Cuando cocinar se convierte en una obligación diaria no es difícil que terminemos encontrándonos ante algo parecido al bloqueo del escritor. «¿Qué pongo hoy para comer…?». Por fortuna, la cocina nos brinda recursos mucho más socorridos que la pluma a la hora de salir del apuro. Los más sencillos e inmediatos son probablemente los platos comodín, aquellos que admiten que les pongamos encima prácticamente cualquier cosa para obtener un resultado, como mínimo, comestible. Pasta, arroz, pizza, huevos revueltos, empanadillas, croquetas… No le hacen ascos a casi nada.

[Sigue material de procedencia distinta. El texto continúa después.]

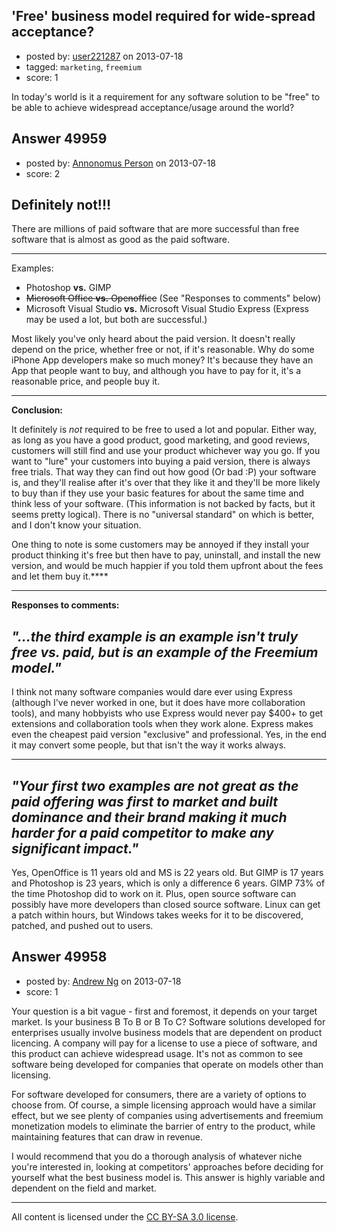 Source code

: ## 'Free' business model required for wide-spread acceptance?

- posted by: [user221287](https://stackexchange.com/users/-1/22241-user221287) on 2013-07-18
- tagged: `marketing`, `freemium`
- score: 1

In today's world is it a requirement for any software solution to be "free" to be able to achieve widespread acceptance/usage around the world?


## Answer 49959

- posted by: [Annonomus Person](https://stackexchange.com/users/-1/23783-annonomus-person) on 2013-07-18
- score: 2

Definitely not!!!
-----------------
There are millions of paid software that are more successful than free software that is almost as good as the paid software.
****
Examples:

 - Photoshop **vs.** GIMP
 - <strike>Microsoft Office **vs.** Openoffice</strike> (See "Responses to comments" below)
 - Microsoft Visual Studio **vs.** Microsoft Visual Studio Express (Express may be used a lot, but both are successful.)

Most likely you've only heard about the paid version. It doesn't really depend on the price, whether free or not, if it's reasonable. Why do some iPhone App developers make so much money? It's because they have an App that people want to buy, and although you have to pay for it, it's a reasonable price, and people buy it.
****
**Conclusion:**

It definitely is *not* required to be free to used a lot and popular. Either way, as long as you have a good product, good marketing, and good reviews, customers will still find and use your product whichever way you go. If you want to "lure" your customers into buying a paid version, there is always free trials. That way they can find out how good (Or bad :P) your software is, and they'll realise after it's over that they like it and they'll be more likely to buy than if they use your basic features for about the same time and think less of your software. (This information is not backed by facts, but it seems pretty logical). There is no "universal standard" on which is better, and I don't know your situation.

One thing to note is some customers may be annoyed if they install your product thinking it's free but then have to pay, uninstall, and install the new version, and would be much happier if you told them upfront about the fees and let them buy it.****
****
**Responses to comments:**

*"...the third example is an example isn't truly free vs. paid, but is an example of the Freemium model."*
------------------------------------------------------------------------

 I think not many software companies would dare ever using Express (although I've never worked in one, but it does have more collaboration tools), and many hobbyists who use Express would never pay $400+ to get extensions and collaboration tools when they work alone. Express makes even the cheapest paid version "exclusive" and professional. Yes, in the end it may convert some people, but that isn't the way it works always.
****

*"Your first two examples are not great as the paid offering was first to market and built dominance and their brand making it much harder for a paid competitor to make any significant impact."*
------------------------------------------------------------------------
Yes, OpenOffice is 11 years old and MS is 22 years old. But GIMP is 17 years and Photoshop is 23 years, which is only a difference 6 years. GIMP 73% of the time Photoshop did to work on it. Plus, open source software can possibly have more developers than closed source software. Linux can get a patch within hours, but Windows takes weeks for it to be discovered, patched, and pushed out to users.


## Answer 49958

- posted by: [Andrew Ng](https://stackexchange.com/users/-1/26560-andrew-ng) on 2013-07-18
- score: 1

Your question is a bit vague - first and foremost, it depends on your target market. Is your business B To B or B To C? Software solutions developed for enterprises usually involve business models that are dependent on product licencing. A company will pay for a license to use a piece of software, and this product can achieve widespread usage. It's not as common to see software being developed for companies that operate on models other than licensing.

For software developed for consumers, there are a variety of options to choose from. Of course, a simple licensing approach would have a similar effect, but we see plenty of companies using advertisements and freemium monetization models to eliminate the barrier of entry to the product, while maintaining features that can draw in revenue.

I would recommend that you do a thorough analysis of whatever niche you're interested in, looking at competitors' approaches before deciding for yourself what the best business model is. This answer is highly variable and dependent on the field and market.



---

All content is licensed under the [CC BY-SA 3.0 license](https://creativecommons.org/licenses/by-sa/3.0/).
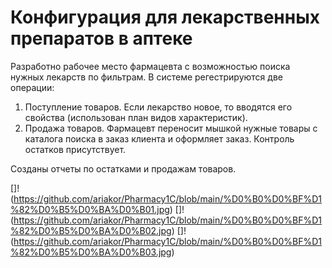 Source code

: # Конфигурация для лекарственных препаратов в аптеке

Разработно рабочее место фармацевта с возможностью поиска нужных лекарств по фильтрам. 
В системе регестрируются две операции: 
1) Поступление товаров. Если лекарство новое, то вводятся его свойства (использован план видов характеристик).
2) Продажа товаров. Фармацевт переносит мышкой нужные товары с каталога поиска в заказ клиента и оформляет заказ. Контроль остатков присутствует.

Созданы отчеты по остатками и продажам товаров. 

[]!(https://github.com/ariakor/Pharmacy1C/blob/main/%D0%B0%D0%BF%D1%82%D0%B5%D0%BA%D0%B01.jpg)
[]!(https://github.com/ariakor/Pharmacy1C/blob/main/%D0%B0%D0%BF%D1%82%D0%B5%D0%BA%D0%B02.jpg)
[]!(https://github.com/ariakor/Pharmacy1C/blob/main/%D0%B0%D0%BF%D1%82%D0%B5%D0%BA%D0%B03.jpg)
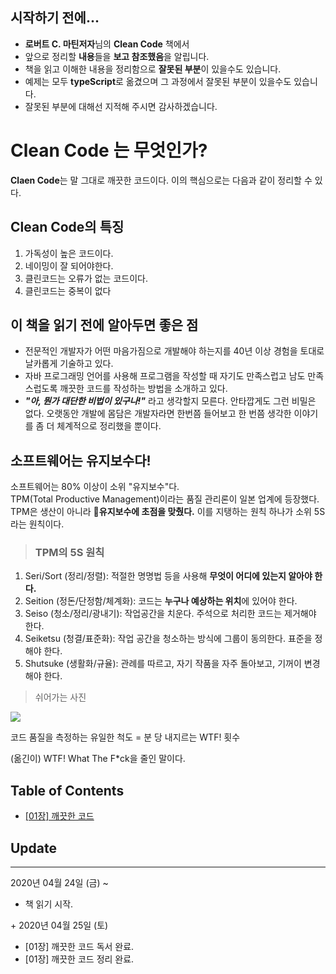 ## 시작하기 전에...
- **로버트 C. 마틴저자**님의 **Clean Code** 책에서
- 앞으로 정리할 **내용**들을 **보고 참조했음**을 알립니다.
- 책을 읽고 이해한 내용을 정리함으로 **잘못된 부분**이 있을수도 있습니다.
- 예제는 모두 **typeScript**로 옮겼으며 그 과정에서 잘못된 부분이 있을수도 있습니다.
- 잘못된 부분에 대해선 지적해 주시면 감사하겠습니다.
# Clean Code 는 무엇인가?
**Claen Code**는 말 그대로 깨끗한 코드이다.
이의 핵심으로는 다음과 같이 정리할 수 있다.
## Clean Code의 특징
1. 가독성이 높은 코드이다.
2. 네이밍이 잘 되어야한다.
3. 클린코드는 오류가 없는 코드이다.
4. 클린코드는 중복이 없다
## 이 책을 읽기 전에 알아두면 좋은 점
- 전문적인 개발자가 어떤 마음가짐으로 개발해야 하는지를 40년 이상 경험을 토대로 날카롭게 기술하고 있다.
- 자바 프로그래밍 언어를 사용해 프로그램을 작성할 때 자기도 만족스럽고 남도 만족스럽도록 깨끗한 코드를 작성하는 방법을 소개하고 있다.
- ***"아, 뭔가 대단한 비법이 있구나!"*** 라고 생각할지 모른다. 안타깝게도 그런 비밀은 없다. 오랫동안 개발에 몸담은 개발자라면 한번쯤 들어보고 한 번쯤 생각한 이야기를 좀 더 체계적으로 정리했을 뿐이다.
## 소프트웨어는 유지보수다!
소프트웨어는 80% 이상이 소위 "유지보수"다.   
TPM(Total Productive Management)이라는 품질 관리론이 일본 업계에 등장했다. TPM은 생산이 아니라 **유지보수에 초점을 맞췄다.** 이를 지탱하는 원칙 하나가 소위 5S라는 원칙이다.
> ### TPM의 5S 원칙
1. Seri/Sort (정리/정렬): 적절한 명명법 등을 사용해 **무엇이 어디에 있는지 알아야 한다.**
2. Seition (정돈/단정함/체계화): 코드는 **누구나 예상하는 위치**에 있어야 한다.
3. Seiso (청소/정리/광내기): 작업공간을 치운다. 주석으로 처리한 코드는 제거해야 한다.
4. Seiketsu (청결/표준화): 작업 공간을 청소하는 방식에 그룹이 동의한다. 표준을 정해야 한다.
5. Shutsuke (생활화/규율): 관례를 따르고, 자기 작품을 자주 돌아보고, 기꺼이 변경해야 한다.

> 쉬어가는 사진

![](https://mk0osnewswb2dmu4h0a.kinstacdn.com/images/comics/wtfm.jpg)

코드 품질을 측정하는 유일한 척도 = 분 당 내지르는 WTF! 횟수

(옮긴이) WTF! What The F*ck을 줄인 말이다.

## Table of Contents
- [[01장] 깨끗한 코드](https://github.com/woochanleee/Clean-Code/tree/master/%5B01%EC%9E%A5%5D%20%EA%B9%A8%EB%81%97%ED%95%9C%20%EC%BD%94%EB%93%9C)

## Update
<hr />
2020년 04월 24일 (금) ~

- 책 읽기 시작.

+&nbsp;2020년 04월 25일 (토)
- [01장] 깨끗한 코드 독서 완료.
- [01장] 깨끗한 코드 정리 완료. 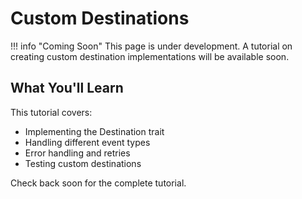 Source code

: # Custom Destinations

!!! info "Coming Soon"
    This page is under development. A tutorial on creating custom destination implementations will be available soon.

## What You'll Learn

This tutorial covers:
- Implementing the Destination trait
- Handling different event types
- Error handling and retries
- Testing custom destinations

Check back soon for the complete tutorial. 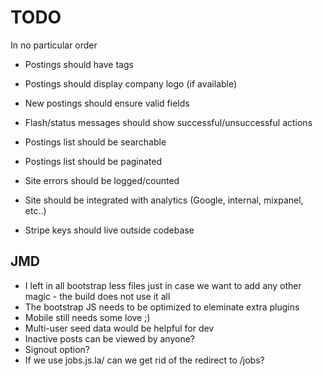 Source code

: # TODO

In no particular order

* Postings should have tags
* Postings should display company logo (if available)

* New postings should ensure valid fields
* Flash/status messages should show successful/unsuccessful actions

* Postings list should be searchable
* Postings list should be paginated

* Site errors should be logged/counted
* Site should be integrated with analytics (Google, internal, mixpanel, etc..)

* Stripe keys should live outside codebase

## JMD

* I left in all bootstrap less files just in case we want to add any other magic - the build does not use it all
* The bootstrap JS needs to be optimized to eleminate extra plugins
* Mobile still needs some love ;)
* Multi-user seed data would be helpful for dev
* Inactive posts can be viewed by anyone?
* Signout option?
* If we use jobs.js.la/ can we get rid of the redirect to /jobs?
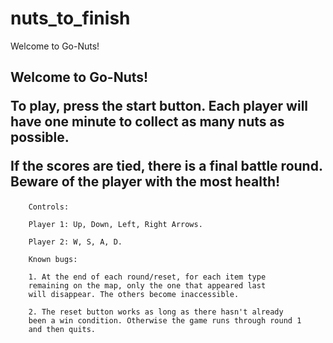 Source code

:# nuts_to_finish


Welcome to Go-Nuts!

<h2>
            Welcome to Go-Nuts!
            <p>
              To play, press the start button. Each player will have one minute
              to collect as many nuts as possible.
            </p>
            <p>
              If the scores are tied, there is a final battle round. Beware of
              the player with the most health!
            </p>
          </h2>

        Controls: 

        Player 1: Up, Down, Left, Right Arrows. 

        Player 2: W, S, A, D. 

        Known bugs: 
        
        1. At the end of each round/reset, for each item type 
        remaining on the map, only the one that appeared last 
        will disappear. The others become inaccessible. 

        2. The reset button works as long as there hasn't already 
        been a win condition. Otherwise the game runs through round 1 
        and then quits.





         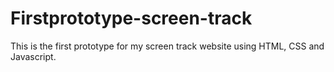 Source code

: # Firstprototype-screen-track

This is the first prototype for my screen track website using HTML, CSS and Javascript. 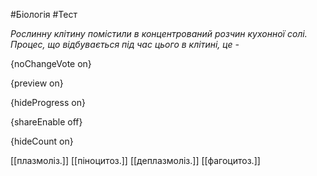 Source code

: #Біологія #Тест

*Рослинну клітину помістили в концентрований розчин кухонної солі. Процес, що відбувається під час цього в клітині, це -*

{noChangeVote on}

{preview on}

{hideProgress on}

{shareEnable off}

{hideCount on}

[[плазмоліз.]]
[[піноцитоз.]]
[[деплазмоліз.]]
[[фагоцитоз.]]
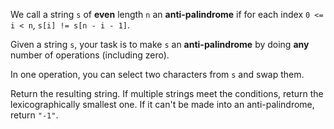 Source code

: We call a string `s` of **even** length `n` an **anti-palindrome** if for each index `0 <= i < n`, `s[i] != s[n - i - 1]`.

Given a string `s`, your task is to make `s` an **anti-palindrome** by doing **any** number of operations (including zero).

In one operation, you can select two characters from `s` and swap them.

Return the resulting string. If multiple strings meet the conditions, return the lexicographically smallest one. If it can't be made into an anti-palindrome, return `"-1"`. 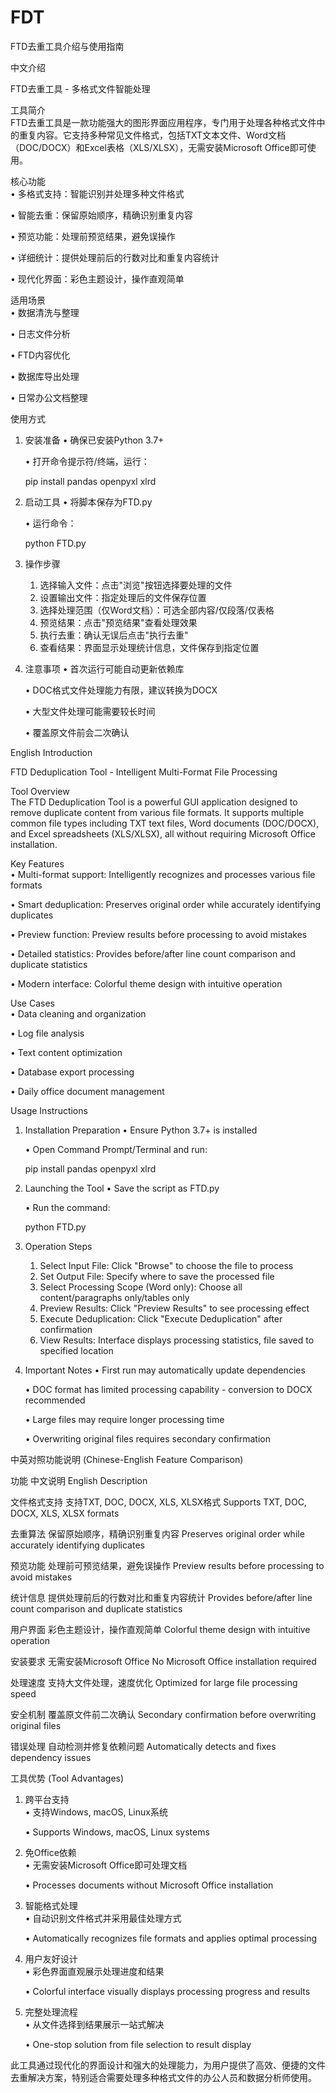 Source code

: # FDT
FTD去重工具介绍与使用指南

中文介绍

FTD去重工具 - 多格式文件智能处理

工具简介  
FTD去重工具是一款功能强大的图形界面应用程序，专门用于处理各种格式文件中的重复内容。它支持多种常见文件格式，包括TXT文本文件、Word文档（DOC/DOCX）和Excel表格（XLS/XLSX），无需安装Microsoft Office即可使用。

核心功能  
• 多格式支持：智能识别并处理多种文件格式

• 智能去重：保留原始顺序，精确识别重复内容

• 预览功能：处理前预览结果，避免误操作

• 详细统计：提供处理前后的行数对比和重复内容统计

• 现代化界面：彩色主题设计，操作直观简单

适用场景  
• 数据清洗与整理

• 日志文件分析

• FTD内容优化

• 数据库导出处理

• 日常办公文档整理

使用方式

1. 安装准备
   • 确保已安装Python 3.7+

   • 打开命令提示符/终端，运行：

     pip install pandas openpyxl xlrd
     

2. 启动工具
   • 将脚本保存为FTD.py

   • 运行命令：

     python FTD.py
     

3. 操作步骤
   1. 选择输入文件：点击"浏览"按钮选择要处理的文件
   2. 设置输出文件：指定处理后的文件保存位置
   3. 选择处理范围（仅Word文档）：可选全部内容/仅段落/仅表格
   4. 预览结果：点击"预览结果"查看处理效果
   5. 执行去重：确认无误后点击"执行去重"
   6. 查看结果：界面显示处理统计信息，文件保存到指定位置

4. 注意事项
   • 首次运行可能自动更新依赖库

   • DOC格式文件处理能力有限，建议转换为DOCX

   • 大型文件处理可能需要较长时间

   • 覆盖原文件前会二次确认

English Introduction

FTD Deduplication Tool - Intelligent Multi-Format File Processing

Tool Overview  
The FTD Deduplication Tool is a powerful GUI application designed to remove duplicate content from various file formats. It supports multiple common file types including TXT text files, Word documents (DOC/DOCX), and Excel spreadsheets (XLS/XLSX), all without requiring Microsoft Office installation.

Key Features  
• Multi-format support: Intelligently recognizes and processes various file formats

• Smart deduplication: Preserves original order while accurately identifying duplicates

• Preview function: Preview results before processing to avoid mistakes

• Detailed statistics: Provides before/after line count comparison and duplicate statistics

• Modern interface: Colorful theme design with intuitive operation

Use Cases  
• Data cleaning and organization

• Log file analysis

• Text content optimization

• Database export processing

• Daily office document management

Usage Instructions

1. Installation Preparation
   • Ensure Python 3.7+ is installed

   • Open Command Prompt/Terminal and run:

     pip install pandas openpyxl xlrd
     

2. Launching the Tool
   • Save the script as FTD.py

   • Run the command:

     python FTD.py
     

3. Operation Steps
   1. Select Input File: Click "Browse" to choose the file to process
   2. Set Output File: Specify where to save the processed file
   3. Select Processing Scope (Word only): Choose all content/paragraphs only/tables only
   4. Preview Results: Click "Preview Results" to see processing effect
   5. Execute Deduplication: Click "Execute Deduplication" after confirmation
   6. View Results: Interface displays processing statistics, file saved to specified location

4. Important Notes
   • First run may automatically update dependencies

   • DOC format has limited processing capability - conversion to DOCX recommended

   • Large files may require longer processing time

   • Overwriting original files requires secondary confirmation

中英对照功能说明 (Chinese-English Feature Comparison)

功能 中文说明 English Description

文件格式支持 支持TXT, DOC, DOCX, XLS, XLSX格式 Supports TXT, DOC, DOCX, XLS, XLSX formats

去重算法 保留原始顺序，精确识别重复内容 Preserves original order while accurately identifying duplicates

预览功能 处理前可预览结果，避免误操作 Preview results before processing to avoid mistakes

统计信息 提供处理前后的行数对比和重复内容统计 Provides before/after line count comparison and duplicate statistics

用户界面 彩色主题设计，操作直观简单 Colorful theme design with intuitive operation

安装要求 无需安装Microsoft Office No Microsoft Office installation required

处理速度 支持大文件处理，速度优化 Optimized for large file processing speed

安全机制 覆盖原文件前二次确认 Secondary confirmation before overwriting original files

错误处理 自动检测并修复依赖问题 Automatically detects and fixes dependency issues

工具优势 (Tool Advantages)

1. 跨平台支持  
   • 支持Windows, macOS, Linux系统  

   • Supports Windows, macOS, Linux systems

2. 免Office依赖  
   • 无需安装Microsoft Office即可处理文档  

   • Processes documents without Microsoft Office installation

3. 智能格式处理  
   • 自动识别文件格式并采用最佳处理方式  

   • Automatically recognizes file formats and applies optimal processing

4. 用户友好设计  
   • 彩色界面直观展示处理进度和结果  

   • Colorful interface visually displays processing progress and results

5. 完整处理流程  
   • 从文件选择到结果展示一站式解决  

   • One-stop solution from file selection to result display

此工具通过现代化的界面设计和强大的处理能力，为用户提供了高效、便捷的文件去重解决方案，特别适合需要处理多种格式文件的办公人员和数据分析师使用。
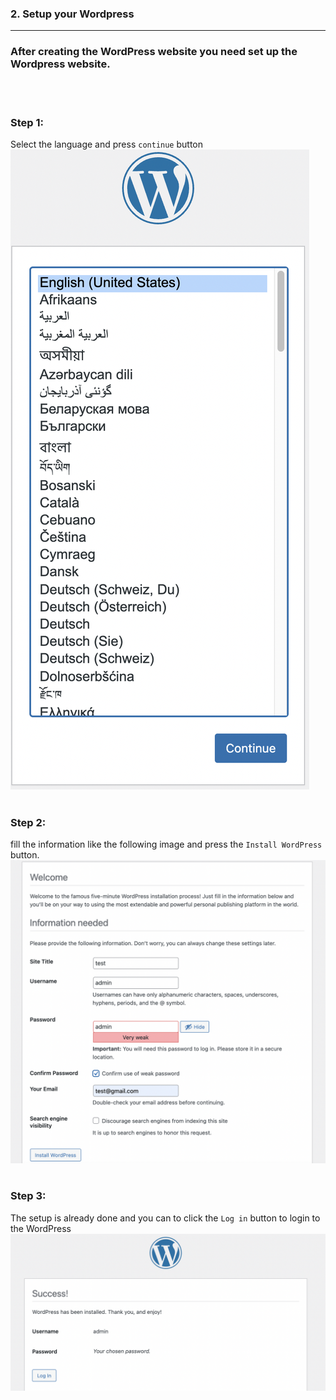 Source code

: ### 2. Setup your Wordpress
---
### After creating the WordPress website you need set up the Wordpress website.
<br></br>
### **Step 1:**
 Select the language and press `continue` button
![Image](./assets/Language.png)
<br></br>
### **Step 2:**

 fill the information like the following image and press the `Install WordPress` button.
![Image](./assets/WPSetup.png)
<br></br>

### **Step 3:**
 The setup is already done and you can to click the `Log in` button to login to the WordPress
![Image](./assets/WPLogin.png) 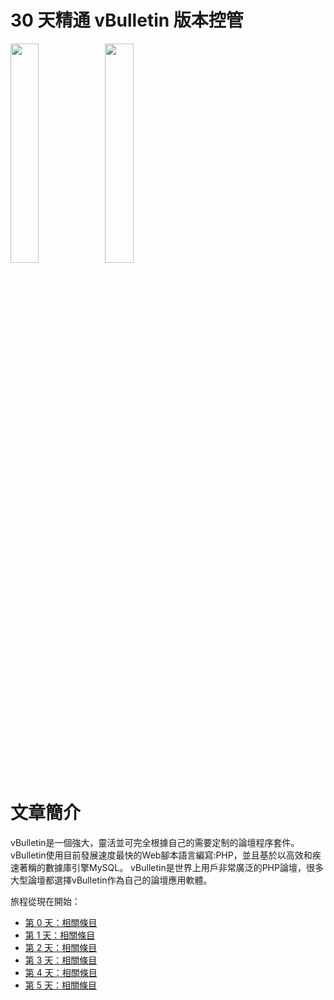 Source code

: # 30 天精通 vBulletin 版本控管
<img src="http://cmyes.cc/images/github/watches-wonders-2014-610x270.jpg" width="30%" height="30%"><img src="http://cmyes.cc/images/github/vbulletin-logo.png" width="30%" height="30%"></img>
</img>
# 文章簡介

vBulletin是一個強大，靈活並可完全根據自己的需要定制的論壇程序套件。 vBulletin使用目前發展速度最快的Web腳本語言編寫:PHP，並且基於以高效和疾速著稱的數據庫引擎MySQL。 vBulletin是世界上用戶非常廣泛的PHP論壇，很多大型論壇都選擇vBulletin作為自己的論壇應用軟體。

旅程從現在開始： 
* <a href="/">第 0 天：相關條目</a>
* <a href="/">第 1 天：相關條目</a>
* <a href="/">第 2 天：相關條目</a>
* <a href="/">第 3 天：相關條目</a>
* <a href="/">第 4 天：相關條目</a>
* <a href="/">第 5 天：相關條目</a>

 


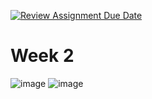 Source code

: [![Review Assignment Due Date](https://classroom.github.com/assets/deadline-readme-button-24ddc0f5d75046c5622901739e7c5dd533143b0c8e959d652212380cedb1ea36.svg)](https://classroom.github.com/a/qPD8ugtn)
# Week 2
![image](https://github.com/mvclab-ntust-course/homework2-james0318/assets/46216363/03ac039c-8f04-4453-8345-9ecfc12fb002)
![image](https://github.com/mvclab-ntust-course/homework2-james0318/assets/46216363/a4627ae7-8d6a-4476-814f-07576feea8ae)
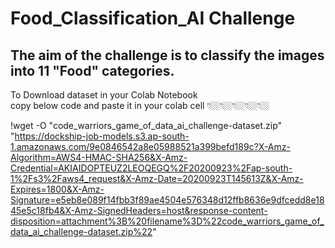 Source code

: # Food_Classification_AI Challenge
## The aim of the challenge is to classify the images into 11 "Food" categories. 

To Download dataset in your Colab Notebook             
copy below code and paste it in your colab cell 👇🏼👇🏼👇🏼👇🏼👇🏼    

!wget -O "code_warriors_game_of_data_ai_challenge-dataset.zip" "https://dockship-job-models.s3.ap-south-1.amazonaws.com/9e0846542a8e05988521a399befd189c?X-Amz-Algorithm=AWS4-HMAC-SHA256&X-Amz-Credential=AKIAIDOPTEUZ2LEOQEGQ%2F20200923%2Fap-south-1%2Fs3%2Faws4_request&X-Amz-Date=20200923T145613Z&X-Amz-Expires=1800&X-Amz-Signature=e5eb8e089f14fbb3f89ae4504e576348d12ffb8636e9dfcedd8e1845e5c18fb4&X-Amz-SignedHeaders=host&response-content-disposition=attachment%3B%20filename%3D%22code_warriors_game_of_data_ai_challenge-dataset.zip%22"


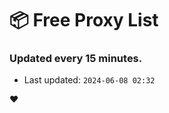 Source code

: # :package: Free Proxy List
### Updated every 15 minutes.

- Last updated: `2024-06-08 02:32`

:heart:
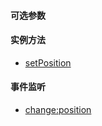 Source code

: #### 可选参数

#### 实例方法

- <a href="openlayers/overlay/methods/setPosition.html" target="_blank">setPosition</a>

#### 事件监听

- <a href="openlayers/overlay/methods/setPosition.html" target="_blank">change:position</a>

Eso conlleva un problema menor, como es el hecho de que resulte difícil repetir aquel menú que resultó espontáneamente delicioso y que nos inventamos en diez minutos con los restos que pudimos rescatar del fondo de la nevera un domingo a última hora. Me sucede habitualmente con la pasta, para la que me invento salsas y aliños que, pasado un tiempo, soy incapaz de recordar. Por eso dejo aquí de vez en cuando anotada alguna receta que nos gustó especialmente, por si en uno de esos días de atasco culinario nos sirven para echar mano de ellas y comer algo decente.

La pasta que os propongo hoy bebía de la misma fuente de inspiración que la pizza que tuve que inventarme un día para aquel #amimanera de @Madresfera: mi tierra burgalesa. Aquella reineta de Caderechas se quedó esta vez, eso sí, en manzana roja madrileña, pero la esencia de la combinación de sabores seguía siendo la de esa fruta ácida y dulce pochada despacito con una buena cebolla horcal burgalesa y una zanahoria de la huerta del tío Julio.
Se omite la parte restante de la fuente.